The Amazon Wars

In The Guardian, author Ursula K Le Guin, as the headline says
Launches broadside on Amazon’s ‘sell it fast, sell it cheap’ policy
Ursula K LeGuinUrsula K LeGuin at home in Portland in 2005. Photograph: Dan Tuffs/Getty Images
She accuses the online giant of using its market dominance to control what we write and what we read. After an analysis of how the “Best Seller Machine” has worked in the last decades, Le Guin writes that the online retailer is changing the culture of publishing.
The Amazon model, she writes, is “easy salability, heavy marketing, super-competitive pricing, then trash and replace”.
The ideal book, under this template, is “a safe commodity, a commercial product written to the specifications of the current market, that will hit the BS list, get to the top, and vanish. Sell it fast, sell it cheap, dump it, sell the next thing.”.” ”

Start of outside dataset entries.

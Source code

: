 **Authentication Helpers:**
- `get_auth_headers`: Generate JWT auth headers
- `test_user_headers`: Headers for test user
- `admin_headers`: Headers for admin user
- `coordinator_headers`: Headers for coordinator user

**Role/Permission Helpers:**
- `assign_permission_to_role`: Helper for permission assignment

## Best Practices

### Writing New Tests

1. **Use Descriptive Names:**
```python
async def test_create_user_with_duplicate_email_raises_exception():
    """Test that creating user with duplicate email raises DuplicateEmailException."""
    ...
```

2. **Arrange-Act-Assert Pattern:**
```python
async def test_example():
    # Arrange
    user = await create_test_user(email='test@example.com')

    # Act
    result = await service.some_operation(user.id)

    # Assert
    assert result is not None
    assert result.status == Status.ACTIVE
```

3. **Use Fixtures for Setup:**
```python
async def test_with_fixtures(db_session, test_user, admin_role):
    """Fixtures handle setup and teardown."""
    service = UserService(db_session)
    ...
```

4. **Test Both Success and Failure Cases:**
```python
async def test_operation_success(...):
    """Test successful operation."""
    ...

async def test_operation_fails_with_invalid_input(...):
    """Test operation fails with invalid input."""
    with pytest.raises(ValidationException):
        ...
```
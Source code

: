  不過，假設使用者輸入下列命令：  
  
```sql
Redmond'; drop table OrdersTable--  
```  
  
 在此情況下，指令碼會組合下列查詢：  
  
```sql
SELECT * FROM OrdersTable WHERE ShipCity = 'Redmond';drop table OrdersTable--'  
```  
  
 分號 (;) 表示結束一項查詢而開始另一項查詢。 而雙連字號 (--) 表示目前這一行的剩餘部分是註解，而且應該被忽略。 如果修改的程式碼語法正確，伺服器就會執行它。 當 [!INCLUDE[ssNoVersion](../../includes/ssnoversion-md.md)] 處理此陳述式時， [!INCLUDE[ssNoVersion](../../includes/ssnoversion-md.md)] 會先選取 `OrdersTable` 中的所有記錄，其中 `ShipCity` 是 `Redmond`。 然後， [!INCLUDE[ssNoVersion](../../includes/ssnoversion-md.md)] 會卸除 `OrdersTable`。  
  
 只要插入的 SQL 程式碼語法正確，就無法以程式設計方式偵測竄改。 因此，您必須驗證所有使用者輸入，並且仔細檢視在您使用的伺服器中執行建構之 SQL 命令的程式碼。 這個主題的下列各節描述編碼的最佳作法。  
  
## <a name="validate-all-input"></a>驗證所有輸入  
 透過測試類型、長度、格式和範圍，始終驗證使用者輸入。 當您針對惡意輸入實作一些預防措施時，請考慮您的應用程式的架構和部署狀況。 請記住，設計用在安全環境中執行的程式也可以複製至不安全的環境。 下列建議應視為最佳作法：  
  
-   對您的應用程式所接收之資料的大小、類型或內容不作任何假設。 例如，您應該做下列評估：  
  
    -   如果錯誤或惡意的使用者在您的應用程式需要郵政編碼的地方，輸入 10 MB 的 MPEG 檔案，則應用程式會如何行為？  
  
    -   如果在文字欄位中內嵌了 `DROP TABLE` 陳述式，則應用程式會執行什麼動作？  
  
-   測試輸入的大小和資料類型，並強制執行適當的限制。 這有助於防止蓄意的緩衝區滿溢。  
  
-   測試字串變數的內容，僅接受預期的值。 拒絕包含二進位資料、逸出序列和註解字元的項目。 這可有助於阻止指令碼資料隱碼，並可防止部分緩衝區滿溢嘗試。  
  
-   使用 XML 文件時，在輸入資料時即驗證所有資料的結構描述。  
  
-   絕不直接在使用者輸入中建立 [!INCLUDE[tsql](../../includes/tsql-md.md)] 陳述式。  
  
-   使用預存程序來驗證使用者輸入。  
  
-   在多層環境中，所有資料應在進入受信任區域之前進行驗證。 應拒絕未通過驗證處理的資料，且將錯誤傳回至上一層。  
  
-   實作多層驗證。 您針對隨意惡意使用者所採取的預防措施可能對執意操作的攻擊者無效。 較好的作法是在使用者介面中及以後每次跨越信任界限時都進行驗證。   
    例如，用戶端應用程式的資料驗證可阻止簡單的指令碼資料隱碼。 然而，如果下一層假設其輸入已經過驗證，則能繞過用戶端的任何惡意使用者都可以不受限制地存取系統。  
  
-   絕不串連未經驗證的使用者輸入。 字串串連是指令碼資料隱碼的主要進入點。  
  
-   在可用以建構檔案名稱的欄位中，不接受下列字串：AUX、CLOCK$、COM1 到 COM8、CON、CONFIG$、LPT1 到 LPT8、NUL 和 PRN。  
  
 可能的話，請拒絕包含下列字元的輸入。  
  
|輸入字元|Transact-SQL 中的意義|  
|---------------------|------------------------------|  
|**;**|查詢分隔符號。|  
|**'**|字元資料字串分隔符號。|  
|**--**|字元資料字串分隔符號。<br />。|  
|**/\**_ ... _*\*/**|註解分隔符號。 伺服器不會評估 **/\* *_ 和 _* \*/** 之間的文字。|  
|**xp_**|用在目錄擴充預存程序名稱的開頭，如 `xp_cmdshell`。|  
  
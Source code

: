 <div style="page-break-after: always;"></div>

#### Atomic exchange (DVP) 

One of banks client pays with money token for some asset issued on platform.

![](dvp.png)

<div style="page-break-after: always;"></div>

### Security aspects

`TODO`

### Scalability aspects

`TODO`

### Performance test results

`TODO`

And all that is fine and true.
But she already has a well-deserved name and presence in the market. She is published by some big guns with big distribution and publicity oomph. She can afford to call out Amazon.
It’s a lot more dicey for most of the rest of us.
After a few years with a publishing giant, my most recent books have all been published by small presses. My local indie bookshop balks at carrying physical copies of these books because the small press can’t offer the expected bookseller discounts or can’t take returns or other insider business accepted practices.
Often the only way a reader can buy a specific book in a bookstores is to ask them to ORDER it for you. But that presupposes that the reader actually know the book exists, and who published it, and you have to be armed with every last little detail (and even then there are no real guarantees).
In other words… there are times that the only place some books ARE easily get-at-able (if you aren’t a household name like Gaiman, or Le Guin…) *IS* at Amazon the Evil Empire.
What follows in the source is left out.